Situated in Hackney in London’s East End, this is a far more recent addition to the Muslim architectural contributions to London, only opening as a Mosque in the 1980s. Prior to that, the structure in question traces its origins back to 1913 as the Apollo Picture house, and then in 1933 it was the Ambassador Cinema. Playing a range of productions switching from martial arts films to softcore sex films as the Astra Cinema, before finally going out of business in 1983.
The bright blue tiled style was originally founded by the UK Turkish Islamic Association, and mimics the Greco-Roman-Mediterranean passion for blue tilework, as it was always blue that was the hardest pigment to find, and so thus was the most precious and great symbol of wealth and opulence. If you want to see what well designed holy buildings look like in a more everyday context, Aziziye Mosque is an ideal place to visit.
Bevis Marks Synagogue
Not only the oldest synagogue in the city of London, but Bevis Marks is also the oldest synagogue in the UK still in continuous use. More than that, it is a hidden gem of architectural beauty and aesthetic elegance, and definitely deserving of a visit. From the exterior it is quite unassuming and hard to spot, but once you get inside the wonder and splendour is clear to see.
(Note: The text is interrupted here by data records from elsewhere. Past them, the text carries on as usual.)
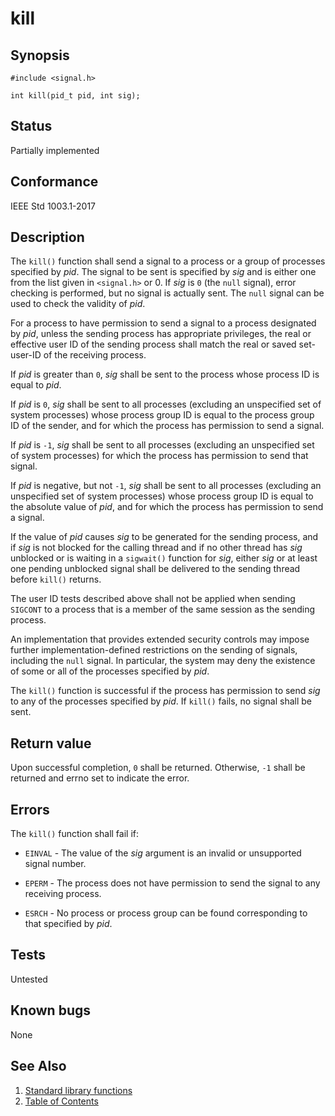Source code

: # kill

## Synopsis

`#include <signal.h>`

`int kill(pid_t pid, int sig);`

## Status

Partially implemented

## Conformance

IEEE Std 1003.1-2017

## Description

The `kill()` function shall send a signal to a process or a group of processes specified by _pid_. The signal to be sent
is specified by _sig_ and is either one from the list given in `<signal.h>` or 0. If _sig_ is `0` (the `null` signal),
error checking is performed, but no signal is actually sent. The `null` signal can be used to check the validity of
_pid_.

For a process to have permission to send a signal to a process designated by _pid_, unless the sending process has
appropriate privileges, the real or effective user ID of the sending process shall match the real or saved set-user-ID
of the receiving process.

If _pid_ is greater than `0`, _sig_ shall be sent to the process whose process ID is equal to _pid_.

If _pid_ is `0`, _sig_ shall be sent to all processes (excluding an unspecified set of system processes) whose process
group ID is equal to the process group ID of the sender, and for which the process has permission to send a signal.

If _pid_ is `-1`, _sig_ shall be sent to all processes (excluding an unspecified set of system processes) for which the
process has permission to send that signal.

If _pid_ is negative, but not `-1`, _sig_ shall be sent to all processes (excluding an unspecified set of system
processes) whose process group ID is equal to the absolute value of _pid_, and for which the process has permission
to send a signal.

If the value of _pid_ causes _sig_ to be generated for the sending process, and if _sig_ is not blocked for the calling
thread and if no other thread has _sig_ unblocked or is waiting in a `sigwait()` function for _sig_, either _sig_ or at
least one pending unblocked signal shall be delivered to the sending thread before `kill()` returns.

The user ID tests described above shall not be applied when sending `SIGCONT` to a process that is a member of the same
session as the sending process.

An implementation that provides extended security controls may impose further implementation-defined restrictions on the
sending of signals, including the `null` signal. In particular, the system may deny the existence of some or all of the
processes specified by _pid_.

The `kill()` function is successful if the process has permission to send _sig_ to any of the processes specified by
_pid_. If `kill()` fails, no signal shall be sent.

## Return value

Upon successful completion, `0` shall be returned. Otherwise, `-1` shall be returned and errno set to indicate the
error.

## Errors

The `kill()` function shall fail if:

* `EINVAL` - The value of the _sig_ argument is an invalid or unsupported signal number.

* `EPERM` - The process does not have permission to send the signal to any receiving process.

* `ESRCH` - No process or process group can be found corresponding to that specified by _pid_.

## Tests

Untested

## Known bugs

None

## See Also

1. [Standard library functions](../index.md)
2. [Table of Contents](../../../index.md)
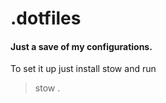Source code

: # .dotfiles

#### Just a save of my configurations.
To set it up just install stow and run 
> stow .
Founded in 1701, this became a central hub for solving all manner of important issues in modern Jewish history, from appeals for special treatment for Jews in Jamaica and Barbados, and the escape of one seven-year-old Jewish to Gibraltar to escape a forcible conversion. For anyone who wants to see a carefully cultivated spiritual home of history and beauty, Bevis Marks is a fascinating place to visit.
One of the UK’s very few purpose-built Buddhist places of worship, Wat Buddhapadipa is nestled in the neighbourhood of London that is perhaps better known for Tennis, Wombles, and community-owned football teams. It has an illustrious history, as it was founded in 1966 by the King and Queen of Thailand as a means of allowing Theravada Buddhism a home in London.
The architectural style is very much a blend of east and west, with the traditional shape of an English home, but at the same time decorations and detailing very much more at home in Bangkok or the surrounding areas. The temple hall features murals depicting the life of the Buddha in surreal and extravagantly bright colours. For anyone with an appreciation of the fringe fusions of art around the world, Wat Buddhapadia would be an ideal place to visit.
The United Kingdom is home to so many different religious traditions thanks to a well-grounded modern tradition of tolerance and acceptance. Because of that, there are so many beautiful and unusual buildings to find all over the country. Look a little harder, and you too will be amazed at what you can see.